Home > Classic, Fiction, News > J.D. Salinger’s Legacy Lives On

J.D. Salinger’s Legacy Lives On

New cover design by UK publisher Hamish Hamilton

New cover design by UK publisher Hamish Hamilton.

Beloved, yet reclusive, author J.D. Salinger passed away on Wednesday at the age of 91. Though he had not published new material or made public appearances in decades, he was still considered an icon of American literature. Salinger published just four books between the years of 1951 and 1963: The Catcher in the Rye, Nine Stories, Franny and Zooey and Raise High the Roof Beam, Carpenters and Seymour: An Introduction, and published his last short story in 1965. His first (and only) full length novel, The Catcher in the Rye, shot him to fame and forced him into the limelight he would soon come to abhor. With 16-year-old Holden Caulfield’s angry and honest narration, The Catcher in the Rye, stuck a chord with young people around the world, and inspired generations. The Guardian credits him with “inventing the 20th-century teenager”.

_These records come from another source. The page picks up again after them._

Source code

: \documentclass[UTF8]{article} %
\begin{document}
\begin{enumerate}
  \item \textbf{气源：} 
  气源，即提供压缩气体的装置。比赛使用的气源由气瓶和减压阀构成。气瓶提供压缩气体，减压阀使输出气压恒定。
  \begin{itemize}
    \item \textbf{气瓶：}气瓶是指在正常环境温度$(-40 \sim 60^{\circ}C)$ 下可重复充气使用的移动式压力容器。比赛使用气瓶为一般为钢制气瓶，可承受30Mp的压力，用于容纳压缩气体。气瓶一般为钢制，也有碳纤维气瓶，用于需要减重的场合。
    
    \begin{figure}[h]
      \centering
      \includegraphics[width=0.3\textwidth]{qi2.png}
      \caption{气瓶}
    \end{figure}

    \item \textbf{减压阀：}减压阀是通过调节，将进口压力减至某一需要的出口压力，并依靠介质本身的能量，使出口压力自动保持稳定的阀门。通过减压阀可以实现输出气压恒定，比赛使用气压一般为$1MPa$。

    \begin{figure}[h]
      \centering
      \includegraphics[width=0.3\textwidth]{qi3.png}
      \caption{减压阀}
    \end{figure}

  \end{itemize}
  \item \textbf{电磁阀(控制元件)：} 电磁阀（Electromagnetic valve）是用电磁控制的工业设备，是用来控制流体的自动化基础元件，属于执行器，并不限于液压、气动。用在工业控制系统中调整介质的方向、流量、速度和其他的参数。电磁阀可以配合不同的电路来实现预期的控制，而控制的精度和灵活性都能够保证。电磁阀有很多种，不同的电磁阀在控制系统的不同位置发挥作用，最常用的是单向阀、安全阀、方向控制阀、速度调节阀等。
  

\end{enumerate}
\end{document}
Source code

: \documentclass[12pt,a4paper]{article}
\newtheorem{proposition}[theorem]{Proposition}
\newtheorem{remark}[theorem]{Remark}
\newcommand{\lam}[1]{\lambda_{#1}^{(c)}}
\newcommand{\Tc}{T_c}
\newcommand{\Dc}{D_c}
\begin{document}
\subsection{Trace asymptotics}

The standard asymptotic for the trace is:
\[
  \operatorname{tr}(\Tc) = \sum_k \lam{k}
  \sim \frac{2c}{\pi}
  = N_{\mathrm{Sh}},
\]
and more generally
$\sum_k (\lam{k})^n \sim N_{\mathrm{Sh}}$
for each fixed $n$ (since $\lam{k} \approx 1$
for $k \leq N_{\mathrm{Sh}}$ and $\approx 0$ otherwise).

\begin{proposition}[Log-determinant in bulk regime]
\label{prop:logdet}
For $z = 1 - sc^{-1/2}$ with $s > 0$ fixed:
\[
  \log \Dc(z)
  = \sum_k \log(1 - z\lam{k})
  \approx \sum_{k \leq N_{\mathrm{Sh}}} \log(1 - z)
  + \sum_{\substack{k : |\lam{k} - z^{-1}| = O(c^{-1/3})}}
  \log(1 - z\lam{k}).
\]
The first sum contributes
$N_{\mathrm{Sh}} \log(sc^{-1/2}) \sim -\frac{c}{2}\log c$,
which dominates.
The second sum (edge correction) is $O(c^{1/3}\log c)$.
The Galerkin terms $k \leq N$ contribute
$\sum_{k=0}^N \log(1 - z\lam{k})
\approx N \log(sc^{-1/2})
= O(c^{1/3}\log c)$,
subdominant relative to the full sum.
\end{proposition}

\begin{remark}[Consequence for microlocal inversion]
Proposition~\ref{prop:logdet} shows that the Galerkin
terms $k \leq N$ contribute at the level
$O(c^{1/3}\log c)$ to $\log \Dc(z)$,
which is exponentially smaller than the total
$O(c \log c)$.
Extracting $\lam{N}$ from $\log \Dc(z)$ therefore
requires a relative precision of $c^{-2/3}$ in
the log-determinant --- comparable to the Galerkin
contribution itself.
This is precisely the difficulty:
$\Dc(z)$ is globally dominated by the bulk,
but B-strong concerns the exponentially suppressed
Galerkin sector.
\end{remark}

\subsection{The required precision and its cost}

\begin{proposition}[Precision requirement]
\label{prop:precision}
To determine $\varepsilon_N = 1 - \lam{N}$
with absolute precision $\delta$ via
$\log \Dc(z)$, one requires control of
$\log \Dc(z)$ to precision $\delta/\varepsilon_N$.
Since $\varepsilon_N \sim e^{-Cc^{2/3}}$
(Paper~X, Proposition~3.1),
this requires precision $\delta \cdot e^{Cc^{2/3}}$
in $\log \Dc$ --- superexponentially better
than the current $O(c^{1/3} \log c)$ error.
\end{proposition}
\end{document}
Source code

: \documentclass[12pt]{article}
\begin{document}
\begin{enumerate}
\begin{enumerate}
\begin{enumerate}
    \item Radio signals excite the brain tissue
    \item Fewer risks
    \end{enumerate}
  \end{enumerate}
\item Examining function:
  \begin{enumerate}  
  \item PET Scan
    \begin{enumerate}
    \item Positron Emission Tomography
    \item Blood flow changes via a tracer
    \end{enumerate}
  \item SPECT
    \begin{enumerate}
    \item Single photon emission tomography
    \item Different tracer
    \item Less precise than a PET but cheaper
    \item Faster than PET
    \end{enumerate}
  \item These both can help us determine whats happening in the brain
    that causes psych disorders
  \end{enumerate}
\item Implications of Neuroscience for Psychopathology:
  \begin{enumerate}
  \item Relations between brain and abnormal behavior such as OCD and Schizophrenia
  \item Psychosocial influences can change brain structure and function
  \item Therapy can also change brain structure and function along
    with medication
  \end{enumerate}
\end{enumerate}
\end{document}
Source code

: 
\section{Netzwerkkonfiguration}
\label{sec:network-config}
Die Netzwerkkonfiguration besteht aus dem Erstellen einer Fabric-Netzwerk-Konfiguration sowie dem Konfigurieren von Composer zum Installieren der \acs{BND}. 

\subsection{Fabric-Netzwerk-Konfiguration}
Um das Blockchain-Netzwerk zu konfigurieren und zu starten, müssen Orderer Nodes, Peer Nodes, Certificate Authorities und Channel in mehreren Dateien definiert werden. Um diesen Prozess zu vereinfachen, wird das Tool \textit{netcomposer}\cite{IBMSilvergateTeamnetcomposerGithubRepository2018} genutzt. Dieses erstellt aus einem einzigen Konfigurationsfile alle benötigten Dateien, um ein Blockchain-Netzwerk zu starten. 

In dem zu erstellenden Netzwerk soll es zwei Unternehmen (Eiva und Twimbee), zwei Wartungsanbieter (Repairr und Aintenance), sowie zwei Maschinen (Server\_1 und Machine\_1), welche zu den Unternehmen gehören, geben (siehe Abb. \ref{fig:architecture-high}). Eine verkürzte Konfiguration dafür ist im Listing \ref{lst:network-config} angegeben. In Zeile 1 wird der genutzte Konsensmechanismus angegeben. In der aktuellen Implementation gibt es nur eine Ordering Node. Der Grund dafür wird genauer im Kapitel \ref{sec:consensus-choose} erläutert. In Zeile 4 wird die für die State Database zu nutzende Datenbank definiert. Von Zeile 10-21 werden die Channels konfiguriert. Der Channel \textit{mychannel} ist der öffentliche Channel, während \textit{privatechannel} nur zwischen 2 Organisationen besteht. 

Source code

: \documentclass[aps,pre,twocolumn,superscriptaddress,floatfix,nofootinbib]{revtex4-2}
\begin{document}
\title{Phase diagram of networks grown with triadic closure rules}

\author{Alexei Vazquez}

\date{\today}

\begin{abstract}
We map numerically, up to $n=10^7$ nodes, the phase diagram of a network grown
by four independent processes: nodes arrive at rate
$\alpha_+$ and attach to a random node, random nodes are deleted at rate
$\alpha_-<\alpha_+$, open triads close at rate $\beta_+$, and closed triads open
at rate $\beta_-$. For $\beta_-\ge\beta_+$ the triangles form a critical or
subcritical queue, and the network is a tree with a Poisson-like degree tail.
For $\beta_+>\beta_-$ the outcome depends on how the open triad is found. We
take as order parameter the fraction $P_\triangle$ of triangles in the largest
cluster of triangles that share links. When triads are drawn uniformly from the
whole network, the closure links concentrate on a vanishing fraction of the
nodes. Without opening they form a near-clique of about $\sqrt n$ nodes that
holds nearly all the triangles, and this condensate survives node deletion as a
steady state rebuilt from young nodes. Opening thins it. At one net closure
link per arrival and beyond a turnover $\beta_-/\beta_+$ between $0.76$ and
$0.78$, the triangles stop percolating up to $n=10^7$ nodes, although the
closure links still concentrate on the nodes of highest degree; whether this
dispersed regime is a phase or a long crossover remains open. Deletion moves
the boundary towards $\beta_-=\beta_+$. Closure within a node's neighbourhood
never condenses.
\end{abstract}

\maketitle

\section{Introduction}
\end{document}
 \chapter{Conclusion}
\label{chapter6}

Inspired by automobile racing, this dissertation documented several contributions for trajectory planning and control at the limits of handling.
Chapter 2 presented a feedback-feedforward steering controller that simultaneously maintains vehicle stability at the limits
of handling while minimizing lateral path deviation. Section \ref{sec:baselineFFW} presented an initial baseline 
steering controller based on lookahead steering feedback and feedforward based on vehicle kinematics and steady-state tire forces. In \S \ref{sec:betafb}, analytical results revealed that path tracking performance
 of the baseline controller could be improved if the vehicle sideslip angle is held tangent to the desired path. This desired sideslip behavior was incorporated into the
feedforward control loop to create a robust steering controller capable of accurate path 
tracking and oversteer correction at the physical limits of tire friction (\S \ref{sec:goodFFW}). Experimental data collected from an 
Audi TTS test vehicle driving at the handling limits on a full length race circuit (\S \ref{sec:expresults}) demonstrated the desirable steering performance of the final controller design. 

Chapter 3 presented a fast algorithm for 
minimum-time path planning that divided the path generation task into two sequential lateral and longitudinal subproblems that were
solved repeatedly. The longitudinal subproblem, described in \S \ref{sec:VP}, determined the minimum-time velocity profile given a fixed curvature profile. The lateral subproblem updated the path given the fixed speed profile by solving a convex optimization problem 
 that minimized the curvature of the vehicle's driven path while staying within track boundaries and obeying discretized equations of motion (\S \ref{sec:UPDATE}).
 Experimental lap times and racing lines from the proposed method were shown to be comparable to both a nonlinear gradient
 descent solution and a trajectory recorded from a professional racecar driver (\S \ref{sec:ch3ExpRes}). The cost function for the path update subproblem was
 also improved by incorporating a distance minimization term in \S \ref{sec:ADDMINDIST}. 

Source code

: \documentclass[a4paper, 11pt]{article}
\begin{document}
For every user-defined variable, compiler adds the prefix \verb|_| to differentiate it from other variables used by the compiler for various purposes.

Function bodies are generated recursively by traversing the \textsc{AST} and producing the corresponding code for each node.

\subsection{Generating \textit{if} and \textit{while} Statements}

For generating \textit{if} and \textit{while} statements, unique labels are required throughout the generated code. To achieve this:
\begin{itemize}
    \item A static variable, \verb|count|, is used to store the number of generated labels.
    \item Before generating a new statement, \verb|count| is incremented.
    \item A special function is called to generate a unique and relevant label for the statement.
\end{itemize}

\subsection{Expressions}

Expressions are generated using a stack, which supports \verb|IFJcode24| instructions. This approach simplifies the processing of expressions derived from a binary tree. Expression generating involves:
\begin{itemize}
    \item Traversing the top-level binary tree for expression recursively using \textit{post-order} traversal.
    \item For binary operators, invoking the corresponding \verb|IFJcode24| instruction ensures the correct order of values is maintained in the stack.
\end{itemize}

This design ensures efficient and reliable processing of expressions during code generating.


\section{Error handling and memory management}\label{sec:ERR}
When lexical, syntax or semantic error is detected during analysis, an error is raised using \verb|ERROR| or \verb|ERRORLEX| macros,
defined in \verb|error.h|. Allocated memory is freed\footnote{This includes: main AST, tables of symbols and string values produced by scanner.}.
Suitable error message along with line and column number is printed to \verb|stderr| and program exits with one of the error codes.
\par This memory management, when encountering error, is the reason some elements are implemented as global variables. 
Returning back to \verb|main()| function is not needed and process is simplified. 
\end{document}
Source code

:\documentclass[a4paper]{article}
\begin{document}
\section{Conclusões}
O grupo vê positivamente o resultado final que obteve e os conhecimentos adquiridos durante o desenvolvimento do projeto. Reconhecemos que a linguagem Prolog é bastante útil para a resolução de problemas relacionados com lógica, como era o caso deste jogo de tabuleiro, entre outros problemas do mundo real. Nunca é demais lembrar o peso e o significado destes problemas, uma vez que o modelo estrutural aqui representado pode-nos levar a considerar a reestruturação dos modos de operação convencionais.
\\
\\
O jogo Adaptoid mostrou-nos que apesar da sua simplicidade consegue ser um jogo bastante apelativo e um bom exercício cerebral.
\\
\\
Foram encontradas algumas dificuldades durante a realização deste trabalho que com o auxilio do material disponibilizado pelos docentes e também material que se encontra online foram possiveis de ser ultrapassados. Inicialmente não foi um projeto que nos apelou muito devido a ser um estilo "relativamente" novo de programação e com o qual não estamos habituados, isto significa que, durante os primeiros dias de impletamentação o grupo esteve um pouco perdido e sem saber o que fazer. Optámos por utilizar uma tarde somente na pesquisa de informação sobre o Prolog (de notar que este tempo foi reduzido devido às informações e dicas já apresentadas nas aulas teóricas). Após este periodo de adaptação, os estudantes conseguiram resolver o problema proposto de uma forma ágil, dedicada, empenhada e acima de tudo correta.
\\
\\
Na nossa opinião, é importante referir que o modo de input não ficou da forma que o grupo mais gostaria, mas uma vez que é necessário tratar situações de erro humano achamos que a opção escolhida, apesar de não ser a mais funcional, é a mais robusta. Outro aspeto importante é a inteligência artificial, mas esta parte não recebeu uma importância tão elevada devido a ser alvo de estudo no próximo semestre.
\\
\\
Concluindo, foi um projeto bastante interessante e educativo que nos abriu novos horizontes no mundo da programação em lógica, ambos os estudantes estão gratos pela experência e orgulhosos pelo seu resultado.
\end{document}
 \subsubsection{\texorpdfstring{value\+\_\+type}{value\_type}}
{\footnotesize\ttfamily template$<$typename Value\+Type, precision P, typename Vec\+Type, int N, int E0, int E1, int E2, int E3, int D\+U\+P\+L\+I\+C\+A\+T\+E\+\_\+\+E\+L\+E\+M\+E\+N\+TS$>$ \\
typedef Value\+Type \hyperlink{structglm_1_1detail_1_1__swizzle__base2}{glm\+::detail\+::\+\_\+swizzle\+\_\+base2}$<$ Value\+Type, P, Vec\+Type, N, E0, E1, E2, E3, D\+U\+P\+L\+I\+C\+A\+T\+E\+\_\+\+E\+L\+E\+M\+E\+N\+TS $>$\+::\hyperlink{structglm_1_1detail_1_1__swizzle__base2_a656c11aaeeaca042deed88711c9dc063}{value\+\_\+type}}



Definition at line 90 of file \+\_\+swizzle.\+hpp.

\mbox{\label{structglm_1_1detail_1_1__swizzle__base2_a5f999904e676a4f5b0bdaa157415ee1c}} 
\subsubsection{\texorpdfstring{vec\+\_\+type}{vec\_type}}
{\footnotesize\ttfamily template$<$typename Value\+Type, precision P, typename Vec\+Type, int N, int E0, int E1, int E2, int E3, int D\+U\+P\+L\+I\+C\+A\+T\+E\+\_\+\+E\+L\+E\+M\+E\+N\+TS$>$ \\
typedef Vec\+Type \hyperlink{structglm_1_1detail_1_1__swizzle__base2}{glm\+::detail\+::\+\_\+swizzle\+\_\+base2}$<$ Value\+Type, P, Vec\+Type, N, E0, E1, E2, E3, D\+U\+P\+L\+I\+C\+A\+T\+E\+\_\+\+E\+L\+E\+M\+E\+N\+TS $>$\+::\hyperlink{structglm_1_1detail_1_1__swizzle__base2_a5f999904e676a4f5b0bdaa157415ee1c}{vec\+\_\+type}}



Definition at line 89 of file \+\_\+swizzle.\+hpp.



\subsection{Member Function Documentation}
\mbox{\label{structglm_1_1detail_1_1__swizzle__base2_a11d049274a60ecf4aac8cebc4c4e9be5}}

Through his short stories, Salinger also painted a poignant portrait of the Glass family. The author wove threads of his own life into these characters, making them all the more three dimensional. Salinger joined the U.S. Army in 1942 and fought in the D-Day attack on Normandy and the Battle of the Bulge. The stress of combat caused him to be hospitalized in 1945 for a nervous breakdown. Salinger drew on this real-life trauma to write A Perfect Day for Bananafish, which centers on Seymour Glass, plagued with post-traumatic stress after returning home from the war.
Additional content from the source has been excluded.